Printer Friendly Version Magnetic Resonance Spectroscopy

Magnetic Resonance Spectroscopy

 

DESCRIPTION

Magnetic resonance spectroscopy (MRS) is a noninvasive technique that can be used to measure the concentrations of different chemical components within tissues. The technique is based on the same physical principles as magnetic resonance imaging (MRI) and the detection of energy exchange between external magnetic fields and specific nuclei within atoms. With MRI, this energy exchange, measured as a radiofrequency signal, is then translated into the familiar anatomic image by assigning different gray values according to the strength of the emitted signal. The principal difference between MRI and MRS is that in MRI the emitted radiofrequency is based on the spatial position of nuclei, while MRS detects the chemical composition of the scanned tissue. The information produced by MRS is displayed graphically as a spectrum with peaks consistent with the various chemicals detected. MRS may be performed as an adjunct to MRI. An MRI image is first generated, and then MRS spectra are developed at the site of interest, termed the voxel. While an MRI provides an anatomic image of the brain, MRS provides a functional image related to underlying dynamic physiology. MRS can be performed with existing MRI equipment and modified with additional software and hardware.

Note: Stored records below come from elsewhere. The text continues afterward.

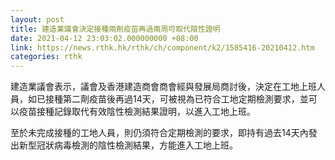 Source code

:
 ```yaml
---
layout: post
title: 建造業議會決定接種兩劑疫苗再過兩周可取代陰性證明
date: 2021-04-12 23:03:02.000000000 +08:00
link: https://news.rthk.hk/rthk/ch/component/k2/1585416-20210412.htm
categories: rthk
---
```


建造業議會表示，議會及香港建造商會商會經與發展局商討後，決定在工地上班人員，如已接種第二劑疫苗後再過14天，可被視為已符合工地定期檢測要求，並可以疫苗接種記錄取代有效陰性檢測結果證明，以進入工地上班。

至於未完成接種的工地人員，則仍須符合定期檢測的要求，即持有過去14天內發出新型冠狀病毒檢測的陰性檢測結果，方能進入工地上班。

MRS has been studied most extensively in a variety of brain pathologies. In the brain, both 1-H (i.e., proton) and 31-P are present in concentrations high enough to detect and thus have been used extensively to study brain chemistry. For example, proton MRS of the healthy brain reveals 5 principal spectra:

  • Arising from N-acetyl groups, especially n-acetylaspartate (NAA). NAA intensity is thought to be a marker of neuronal integrity and is the most important proton signal in studying central nervous system (CNS) pathology. Decreases in the NAA signal are associated with neuronal loss.
  • Arising from choline-containing compounds (Cho) such as membrane phospholipids (e.g., phosphocholine and glycerophosphocholine). Choline levels increase in acute demyelinating disease. Brain tumors may also have high signals from Cho.
  • Arising from creatine and phosphocreatine. In the brain, creatine is a relatively constant element of cellular energetic metabolism and thus is sometimes used as an internal standard.
  • Arising from lipid
  • Arising from lactate. Normally this spectrum is barely visible, but lactate may increase to detectable levels when anaerobic metabolism is present. Lactate may accumulate in necrotic areas, in inflammatory infiltrates, and in brain tumors.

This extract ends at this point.